## [Requirement]
Repeat the records below exactly, leaving out every picture.

## [Provided records]

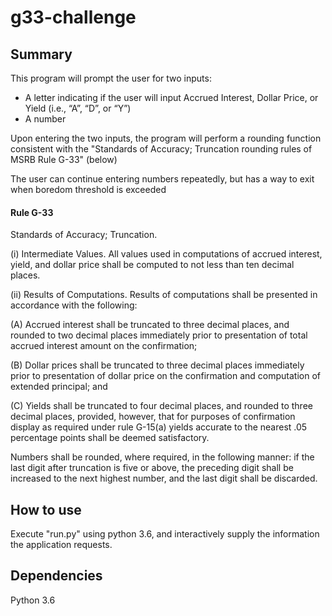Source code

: # g33-challenge

## Summary

This program will prompt the user for two inputs:
- A letter indicating if the user will input Accrued Interest, Dollar Price, or Yield (i.e., “A”, “D”, or “Y”)
- A number

Upon entering the two inputs, the program will perform a rounding function consistent with the "Standards of Accuracy; Truncation rounding rules of MSRB Rule G-33" (below)

The user can continue entering numbers repeatedly, but has a way to exit when boredom threshold is exceeded

#### Rule G-33

Standards of Accuracy; Truncation.

(i) Intermediate Values. All values used in computations of accrued interest, yield, and dollar price shall be computed to not less than ten decimal places.

(ii) Results of Computations. Results of computations shall be presented in accordance with the following:

(A) Accrued interest shall be truncated to three decimal places, and rounded to two decimal places immediately prior to presentation of total accrued interest amount on the confirmation;

(B) Dollar prices shall be truncated to three decimal places immediately prior to presentation of dollar price on the confirmation and computation of extended principal; and

(C) Yields shall be truncated to four decimal places, and rounded to three decimal places, provided, however, that for purposes of confirmation display as required under rule G-15(a) yields accurate to the nearest .05 percentage points shall be deemed satisfactory.

Numbers shall be rounded, where required, in the following manner: if the last digit after truncation is five or above, the preceding digit shall be increased to the next highest number, and the last digit shall be discarded.

## How to use
Execute "run.py" using python 3.6, and interactively supply the information the application requests.

## Dependencies
Python 3.6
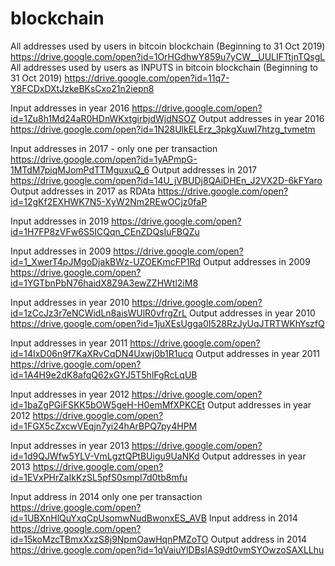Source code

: # blockchain
All addresses used by users in bitcoin blockchain (Beginning to 31 Oct 2019) https://drive.google.com/open?id=1OrHGdhwY859u7yCW__UULIFTtjnTQsgL
All addresses used by users as INPUTS in bitcoin blockchain (Beginning to 31 Oct 2019) https://drive.google.com/open?id=11q7-Y8FCDxDXtJzkeBKsCxo21n2iepn8

Input addresses in year 2016
https://drive.google.com/open?id=1Zu8h1Md24aR0HDnWKxtgirbjdWjdNSOZ
Output addresses in year 2016
https://drive.google.com/open?id=1N28UlkELErz_3pkgXuwI7htzg_tvmetm

Input addresses in 2017 - only one per transaction
https://drive.google.com/open?id=1yAPmpG-1MTdM7piqMJomPdTTMguxuQ_6
Output addresses in 2017
https://drive.google.com/open?id=14U_jVBUDj8QAiDHEn_J2VX2D-6kFYaro
Output addresses in 2017 as RDAta
https://drive.google.com/open?id=12gKf2EXHWK7N5-XyW2Nm2REwOCjz0faP

Input addresses in 2019
https://drive.google.com/open?id=1H7FP8zVFw6S5ICQqn_CEnZDQsIuFBQZu

Input addresses in 2009
https://drive.google.com/open?id=1_XwerT4pJMgoDjakBWz-UZOEKmcFP1Rd
Output addresses in 2009
https://drive.google.com/open?id=1YGTbnPbN76haidX8Z9A3ewZZHWtl2iM8

Input addresses in year 2010
https://drive.google.com/open?id=1zCcJz3r7eNCWidLn8aisWUlR0vfrgZrL
Output addresses in year 2010
https://drive.google.com/open?id=1juXEsUgga0I528RzJyUqJTRTWKhYszfQ


Input addresses in year 2011
https://drive.google.com/open?id=14IxD06n9f7KaXRvCqDN4Uxwj0b1R1ucq
Output addresses in year 2011
https://drive.google.com/open?id=1A4H9e2dK8afqQ62xGYJ5T5hlFgRcLqUB

Input addresses in year 2012
https://drive.google.com/open?id=1baZgPGiFSKK5bOW5geH-H0emMfXPKCEt
Output addresses in year 2012
https://drive.google.com/open?id=1FGX5cZxcwVEqjn7yi24hArBPQ7py4HPM

Input addresses in year 2013
https://drive.google.com/open?id=1d9QJWfw5YLV-VmLgztQPtBUigu9UaNKd
Output addresses in year 2013
https://drive.google.com/open?id=1EVxPHrZaIkKzSL5pfS0smpI7d0tb8mfu

Input address in 2014 only one per transaction
https://drive.google.com/open?id=1UBXnHlQuYxqCpUsomwNudBwonxES_AVB
Input address in 2014
https://drive.google.com/open?id=15koMzcTBmxXxzS8j9NpmOawHqnPMZoTO
Output address in 2014
https://drive.google.com/open?id=1qVaiuYlDBsIAS9dt0vmSYOwzoSAXLLhu





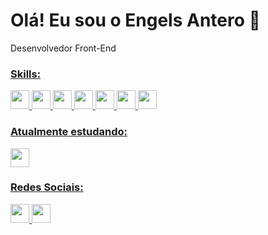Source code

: # Olá! Eu sou o Engels Antero 👋

Desenvolvedor Front-End

<div align="start">
  <a href="https://github.com/EngelsAS">
</div>

### Skills:
<div style="display: inline_block">
  <img height="30px" src="https://img.shields.io/badge/html5-%23E34F26.svg?style=for-the-badge&logo=html5&logoColor=white" />
  <img height="30px" src="https://img.shields.io/badge/css3-%231572B6.svg?style=for-the-badge&logo=css3&logoColor=white" />
  <img height="30px" src="https://img.shields.io/badge/bootstrap-%23563D7C.svg?style=for-the-badge&logo=bootstrap&logoColor=white" />
  <img height="30px" src="https://img.shields.io/badge/python-3670A0?style=for-the-badge&logo=python&logoColor=ffdd54" />
  <img height="30px" src="https://img.shields.io/badge/java-%23ED8B00.svg?style=for-the-badge&logo=java&logoColor=white" />
  <img height="30px" src="https://img.shields.io/badge/Eclipse-FE7A16.svg?style=for-the-badge&logo=Eclipse&logoColor=white" />
  <img height="30px" src="https://img.shields.io/badge/javascript-%23323330.svg?style=for-the-badge&logo=javascript&logoColor=%23F7DF1E" />
</div>

### Atualmente estudando:
<div style="display: inline_block">
  <img height="30px" src="https://img.shields.io/badge/php-%23777BB4.svg?style=for-the-badge&logo=php&logoColor=white" />
  
</div>

### Redes Sociais:
<a href="https://www.linkedin.com/in/engels-antero-9a34b2226/">
  <img height="30px" src="https://img.shields.io/badge/linkedin-%230077B5.svg?style=for-the-badge&logo=linkedin&logoColor=white" />
</a>

<a href="https://www.instagram.com/engelsantero/">
  <img height="30px" src="https://img.shields.io/badge/Instagram-%23E4405F.svg?style=for-the-badge&logo=Instagram&logoColor=white" />
</a>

## [Result of the exercise]
Source code

: # g33-challenge

## Summary

This program will prompt the user for two inputs:
- A letter indicating if the user will input Accrued Interest, Dollar Price, or Yield (i.e., “A”, “D”, or “Y”)
- A number

Upon entering the two inputs, the program will perform a rounding function consistent with the "Standards of Accuracy; Truncation rounding rules of MSRB Rule G-33" (below)

The user can continue entering numbers repeatedly, but has a way to exit when boredom threshold is exceeded

#### Rule G-33

Standards of Accuracy; Truncation.

(i) Intermediate Values. All values used in computations of accrued interest, yield, and dollar price shall be computed to not less than ten decimal places.

(ii) Results of Computations. Results of computations shall be presented in accordance with the following:

(A) Accrued interest shall be truncated to three decimal places, and rounded to two decimal places immediately prior to presentation of total accrued interest amount on the confirmation;

(B) Dollar prices shall be truncated to three decimal places immediately prior to presentation of dollar price on the confirmation and computation of extended principal; and

(C) Yields shall be truncated to four decimal places, and rounded to three decimal places, provided, however, that for purposes of confirmation display as required under rule G-15(a) yields accurate to the nearest .05 percentage points shall be deemed satisfactory.

Numbers shall be rounded, where required, in the following manner: if the last digit after truncation is five or above, the preceding digit shall be increased to the next highest number, and the last digit shall be discarded.

## How to use
Execute "run.py" using python 3.6, and interactively supply the information the application requests.

## Dependencies
Python 3.6
Source code

: # blockchain
All addresses used by users in bitcoin blockchain (Beginning to 31 Oct 2019) https://drive.google.com/open?id=1OrHGdhwY859u7yCW__UULIFTtjnTQsgL
All addresses used by users as INPUTS in bitcoin blockchain (Beginning to 31 Oct 2019) https://drive.google.com/open?id=11q7-Y8FCDxDXtJzkeBKsCxo21n2iepn8

Input addresses in year 2016
https://drive.google.com/open?id=1Zu8h1Md24aR0HDnWKxtgirbjdWjdNSOZ
Output addresses in year 2016
https://drive.google.com/open?id=1N28UlkELErz_3pkgXuwI7htzg_tvmetm

Input addresses in 2017 - only one per transaction
https://drive.google.com/open?id=1yAPmpG-1MTdM7piqMJomPdTTMguxuQ_6
Output addresses in 2017
https://drive.google.com/open?id=14U_jVBUDj8QAiDHEn_J2VX2D-6kFYaro
Output addresses in 2017 as RDAta
https://drive.google.com/open?id=12gKf2EXHWK7N5-XyW2Nm2REwOCjz0faP

Input addresses in 2019
https://drive.google.com/open?id=1H7FP8zVFw6S5ICQqn_CEnZDQsIuFBQZu

Input addresses in 2009
https://drive.google.com/open?id=1_XwerT4pJMgoDjakBWz-UZOEKmcFP1Rd
Output addresses in 2009
https://drive.google.com/open?id=1YGTbnPbN76haidX8Z9A3ewZZHWtl2iM8

Input addresses in year 2010
https://drive.google.com/open?id=1zCcJz3r7eNCWidLn8aisWUlR0vfrgZrL
Output addresses in year 2010
https://drive.google.com/open?id=1juXEsUgga0I528RzJyUqJTRTWKhYszfQ


Input addresses in year 2011
https://drive.google.com/open?id=14IxD06n9f7KaXRvCqDN4Uxwj0b1R1ucq
Output addresses in year 2011
https://drive.google.com/open?id=1A4H9e2dK8afqQ62xGYJ5T5hlFgRcLqUB

Input addresses in year 2012
https://drive.google.com/open?id=1baZgPGiFSKK5bOW5geH-H0emMfXPKCEt
Output addresses in year 2012
https://drive.google.com/open?id=1FGX5cZxcwVEqjn7yi24hArBPQ7py4HPM

Input addresses in year 2013
https://drive.google.com/open?id=1d9QJWfw5YLV-VmLgztQPtBUigu9UaNKd
Output addresses in year 2013
https://drive.google.com/open?id=1EVxPHrZaIkKzSL5pfS0smpI7d0tb8mfu

Input address in 2014 only one per transaction
https://drive.google.com/open?id=1UBXnHlQuYxqCpUsomwNudBwonxES_AVB
Input address in 2014
https://drive.google.com/open?id=15koMzcTBmxXxzS8j9NpmOawHqnPMZoTO
Output address in 2014
https://drive.google.com/open?id=1qVaiuYlDBsIAS9dt0vmSYOwzoSAXLLhu





Source code

: # Olá! Eu sou o Engels Antero 👋

Desenvolvedor Front-End

<div align="start">
  <a href="https://github.com/EngelsAS">
</div>

### Skills:
<div style="display: inline_block">
  <img height="30px" src="https://img.shields.io/badge/html5-%23E34F26.svg?style=for-the-badge&logo=html5&logoColor=white" />
  <img height="30px" src="https://img.shields.io/badge/css3-%231572B6.svg?style=for-the-badge&logo=css3&logoColor=white" />
  <img height="30px" src="https://img.shields.io/badge/bootstrap-%23563D7C.svg?style=for-the-badge&logo=bootstrap&logoColor=white" />
  <img height="30px" src="https://img.shields.io/badge/python-3670A0?style=for-the-badge&logo=python&logoColor=ffdd54" />
  <img height="30px" src="https://img.shields.io/badge/java-%23ED8B00.svg?style=for-the-badge&logo=java&logoColor=white" />
  <img height="30px" src="https://img.shields.io/badge/Eclipse-FE7A16.svg?style=for-the-badge&logo=Eclipse&logoColor=white" />
  <img height="30px" src="https://img.shields.io/badge/javascript-%23323330.svg?style=for-the-badge&logo=javascript&logoColor=%23F7DF1E" />
</div>

### Atualmente estudando:
<div style="display: inline_block">
  <img height="30px" src="https://img.shields.io/badge/php-%23777BB4.svg?style=for-the-badge&logo=php&logoColor=white" />
  
</div>

### Redes Sociais:
<a href="https://www.linkedin.com/in/engels-antero-9a34b2226/">
  <img height="30px" src="https://img.shields.io/badge/linkedin-%230077B5.svg?style=for-the-badge&logo=linkedin&logoColor=white" />
</a>

<a href="https://www.instagram.com/engelsantero/">
  <img height="30px" src="https://img.shields.io/badge/Instagram-%23E4405F.svg?style=for-the-badge&logo=Instagram&logoColor=white" />
</a>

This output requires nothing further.